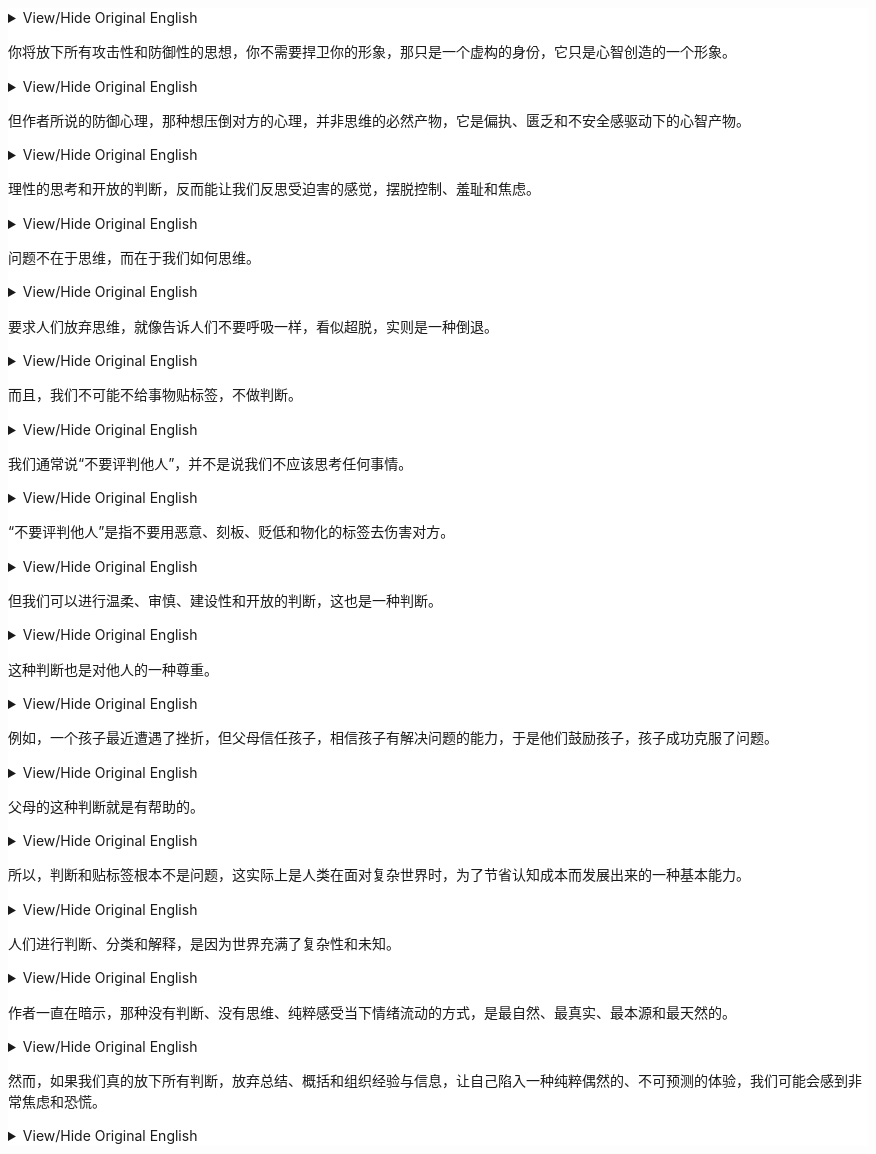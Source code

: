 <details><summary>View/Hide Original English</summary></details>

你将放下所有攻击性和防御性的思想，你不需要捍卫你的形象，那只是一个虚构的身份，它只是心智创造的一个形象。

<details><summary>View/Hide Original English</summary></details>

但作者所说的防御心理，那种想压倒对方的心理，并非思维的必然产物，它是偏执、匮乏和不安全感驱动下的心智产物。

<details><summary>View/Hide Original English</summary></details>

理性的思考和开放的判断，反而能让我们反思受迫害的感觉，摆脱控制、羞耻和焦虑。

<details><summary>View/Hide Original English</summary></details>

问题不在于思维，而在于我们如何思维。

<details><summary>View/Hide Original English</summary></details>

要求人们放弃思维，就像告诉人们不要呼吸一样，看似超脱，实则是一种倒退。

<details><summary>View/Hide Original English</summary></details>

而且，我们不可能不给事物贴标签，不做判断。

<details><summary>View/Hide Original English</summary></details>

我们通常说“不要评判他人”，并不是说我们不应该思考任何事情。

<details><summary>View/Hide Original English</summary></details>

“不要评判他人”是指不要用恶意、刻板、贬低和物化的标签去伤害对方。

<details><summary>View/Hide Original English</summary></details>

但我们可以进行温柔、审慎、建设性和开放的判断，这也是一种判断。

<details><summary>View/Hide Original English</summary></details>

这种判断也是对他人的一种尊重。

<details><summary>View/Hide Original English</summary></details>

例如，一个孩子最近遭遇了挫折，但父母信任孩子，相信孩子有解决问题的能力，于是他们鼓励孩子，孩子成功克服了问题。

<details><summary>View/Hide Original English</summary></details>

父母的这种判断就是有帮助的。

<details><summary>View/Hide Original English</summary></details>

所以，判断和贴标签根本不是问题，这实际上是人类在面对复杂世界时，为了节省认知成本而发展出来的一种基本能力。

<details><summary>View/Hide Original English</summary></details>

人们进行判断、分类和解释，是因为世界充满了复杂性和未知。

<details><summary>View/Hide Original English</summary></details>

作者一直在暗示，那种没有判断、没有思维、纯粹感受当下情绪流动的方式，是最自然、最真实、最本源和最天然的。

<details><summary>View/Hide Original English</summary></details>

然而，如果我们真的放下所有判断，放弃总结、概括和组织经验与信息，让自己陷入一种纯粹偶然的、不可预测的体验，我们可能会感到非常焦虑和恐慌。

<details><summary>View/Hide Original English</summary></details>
---
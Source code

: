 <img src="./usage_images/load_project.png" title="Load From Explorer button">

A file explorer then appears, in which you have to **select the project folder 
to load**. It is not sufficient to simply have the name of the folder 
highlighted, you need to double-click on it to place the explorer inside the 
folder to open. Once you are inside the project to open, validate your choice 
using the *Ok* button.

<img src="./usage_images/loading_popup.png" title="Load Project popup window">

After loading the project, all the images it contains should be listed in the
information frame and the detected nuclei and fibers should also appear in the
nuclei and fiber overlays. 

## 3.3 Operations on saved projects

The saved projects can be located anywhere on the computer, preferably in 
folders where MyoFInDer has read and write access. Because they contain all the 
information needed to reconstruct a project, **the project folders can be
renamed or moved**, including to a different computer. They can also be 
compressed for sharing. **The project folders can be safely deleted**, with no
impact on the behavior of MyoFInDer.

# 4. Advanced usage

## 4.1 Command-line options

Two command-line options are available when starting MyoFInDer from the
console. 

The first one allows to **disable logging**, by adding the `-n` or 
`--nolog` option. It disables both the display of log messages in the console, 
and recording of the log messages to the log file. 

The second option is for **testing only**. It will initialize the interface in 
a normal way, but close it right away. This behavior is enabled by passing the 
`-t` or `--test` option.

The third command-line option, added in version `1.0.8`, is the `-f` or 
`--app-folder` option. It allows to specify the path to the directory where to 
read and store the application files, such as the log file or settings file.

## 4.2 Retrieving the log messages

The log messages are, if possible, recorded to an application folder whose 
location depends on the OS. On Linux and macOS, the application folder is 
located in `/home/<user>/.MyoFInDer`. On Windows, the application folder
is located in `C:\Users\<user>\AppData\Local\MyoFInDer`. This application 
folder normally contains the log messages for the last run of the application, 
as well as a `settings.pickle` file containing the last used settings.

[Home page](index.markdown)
* * *
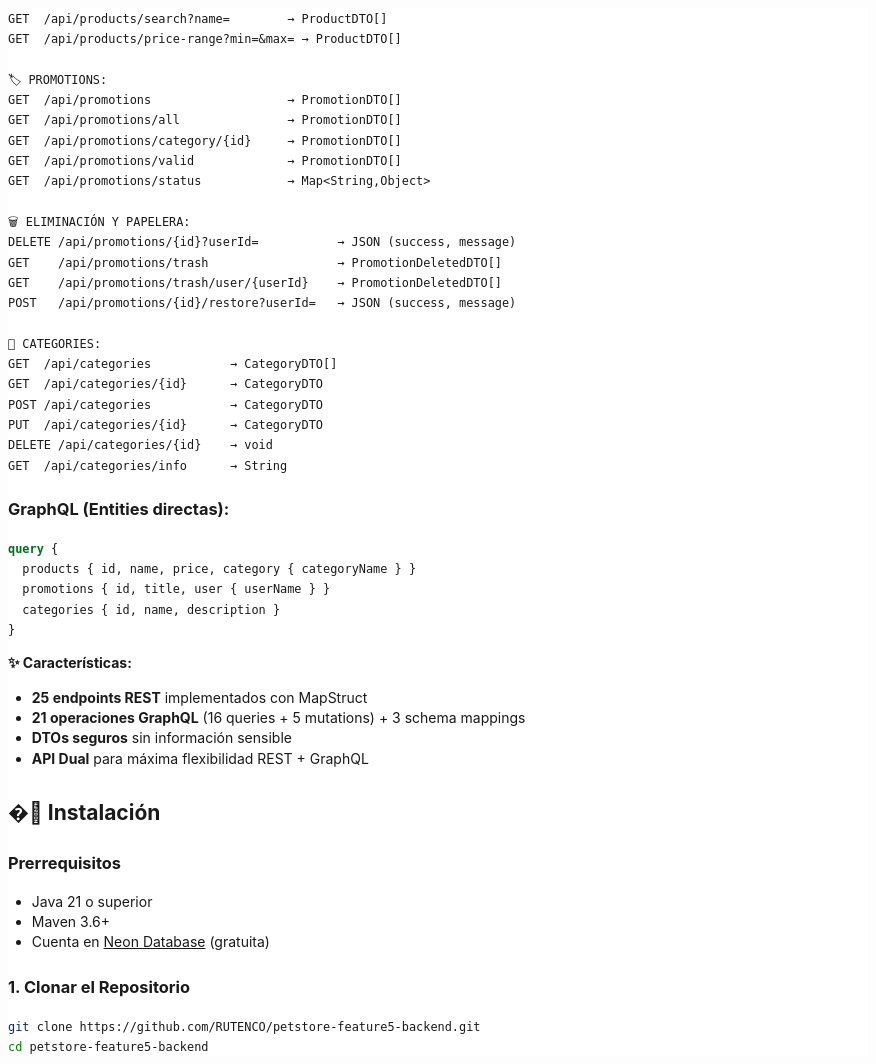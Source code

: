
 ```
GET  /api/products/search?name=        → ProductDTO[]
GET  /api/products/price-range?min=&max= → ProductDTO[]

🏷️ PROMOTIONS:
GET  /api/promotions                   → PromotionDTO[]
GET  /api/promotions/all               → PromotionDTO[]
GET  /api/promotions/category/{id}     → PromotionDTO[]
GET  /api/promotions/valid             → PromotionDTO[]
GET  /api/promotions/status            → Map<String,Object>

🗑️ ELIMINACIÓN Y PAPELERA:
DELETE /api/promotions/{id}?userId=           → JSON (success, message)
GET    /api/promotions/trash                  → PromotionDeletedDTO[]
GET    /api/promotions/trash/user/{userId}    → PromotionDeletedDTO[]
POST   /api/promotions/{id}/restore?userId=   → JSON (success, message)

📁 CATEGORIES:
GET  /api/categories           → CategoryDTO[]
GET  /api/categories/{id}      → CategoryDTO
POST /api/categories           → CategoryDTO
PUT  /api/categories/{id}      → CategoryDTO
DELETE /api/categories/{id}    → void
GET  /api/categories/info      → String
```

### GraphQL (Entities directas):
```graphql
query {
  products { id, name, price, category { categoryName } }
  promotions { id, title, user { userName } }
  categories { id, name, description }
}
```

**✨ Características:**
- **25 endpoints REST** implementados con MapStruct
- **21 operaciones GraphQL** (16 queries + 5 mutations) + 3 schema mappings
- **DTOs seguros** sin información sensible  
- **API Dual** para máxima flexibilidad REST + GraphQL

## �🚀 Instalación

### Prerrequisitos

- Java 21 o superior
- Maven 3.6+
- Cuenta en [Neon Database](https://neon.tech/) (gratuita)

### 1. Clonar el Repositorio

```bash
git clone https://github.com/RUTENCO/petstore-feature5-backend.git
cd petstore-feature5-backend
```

§ **Goal of the exercise**
Please report how many lines in the listing above contain the word "PromotionDeletedDTO", and give nothing but the number.

§ **Task result**
2